» **Directions for this task**:
Report how many lines in the data include the string "coursera", and add nothing else.

» **Records supplied**:
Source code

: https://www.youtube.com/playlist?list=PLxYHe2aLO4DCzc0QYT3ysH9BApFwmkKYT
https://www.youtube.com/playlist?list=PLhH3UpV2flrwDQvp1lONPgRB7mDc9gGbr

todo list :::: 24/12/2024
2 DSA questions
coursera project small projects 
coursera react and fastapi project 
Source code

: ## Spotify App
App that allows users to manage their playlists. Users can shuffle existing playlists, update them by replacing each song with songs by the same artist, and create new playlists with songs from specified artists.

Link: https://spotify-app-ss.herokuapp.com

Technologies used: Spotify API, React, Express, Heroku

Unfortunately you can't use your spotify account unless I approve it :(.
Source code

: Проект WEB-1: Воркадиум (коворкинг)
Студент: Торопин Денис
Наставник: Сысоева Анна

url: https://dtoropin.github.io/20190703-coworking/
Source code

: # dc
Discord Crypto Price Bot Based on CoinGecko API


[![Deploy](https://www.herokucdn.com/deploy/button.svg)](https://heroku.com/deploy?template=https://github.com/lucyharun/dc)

» **Response area**:
2